[The inactivation of specific type-II glucocorticoid receptors by preparations of the phenothiazine series].

Experiments were conducted on adrenalectomized and intact male Wistar rats weighing 100-120 g. Hepatic cytosol was obtained by ultracentrifugation. Specific type-II or -III glucocorticoid receptors were determined by means of labeled triamcinolone acetonide or labeled cortisol. In model studies aminazin (chlorpromazine hydrochloride) and tisercin (levomerpromazine) were used in concentrations of 3.5 x 10(-4) M, and phrenolon in a concentration of 1.0 x 10(-4) M. Adrenalectomized and intact animals were given intraperitoneal injection of 0.1 ml/100 g of 2.5% tisercin solution. In model experiments and in intraperitoneal administration to adrenalectomized and intact animals aminazin and tisercin caused inactivation of specific type-II glucocorticoid receptors of liver cytosol. In model experiments only tisercin in a concentration of 7.0 x 10(-4) M increased the level of type-III glucocorticoid receptor of hepatic cytosol of adrenalectomized rats.
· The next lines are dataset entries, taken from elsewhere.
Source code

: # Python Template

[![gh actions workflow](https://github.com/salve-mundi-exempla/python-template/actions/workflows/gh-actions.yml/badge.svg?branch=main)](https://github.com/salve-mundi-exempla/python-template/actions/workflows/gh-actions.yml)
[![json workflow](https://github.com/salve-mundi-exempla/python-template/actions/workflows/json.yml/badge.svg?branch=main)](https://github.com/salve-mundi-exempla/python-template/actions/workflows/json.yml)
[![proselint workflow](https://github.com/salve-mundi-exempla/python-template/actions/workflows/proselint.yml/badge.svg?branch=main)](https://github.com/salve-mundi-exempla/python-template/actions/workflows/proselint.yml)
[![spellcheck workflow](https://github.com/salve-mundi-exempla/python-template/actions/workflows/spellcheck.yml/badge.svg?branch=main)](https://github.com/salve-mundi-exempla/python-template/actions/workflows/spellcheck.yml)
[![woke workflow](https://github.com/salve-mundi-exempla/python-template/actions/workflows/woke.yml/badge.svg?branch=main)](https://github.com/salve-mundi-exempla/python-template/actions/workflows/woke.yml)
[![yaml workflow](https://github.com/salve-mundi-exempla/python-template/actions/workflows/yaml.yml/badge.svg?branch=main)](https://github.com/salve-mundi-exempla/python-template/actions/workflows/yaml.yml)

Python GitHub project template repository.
Preliminary treatment of type-II glucocorticoid receptors of liver cytosol with tisercin (1.0 x 10(-4) M and 1.0 x 10(-3) M) and subsequent removal of tisercin by hard-phase adsorption from the cytosol led to their inactivation. The author was the first to prove that some therapeutic agents of the phenothiazine series are capable of inactivating hepatic glucocorticoid receptors of adrenalectomized and intact animals. The theoretical and practical significance of the discovered effect of agents of the phenothiazine series is discussed.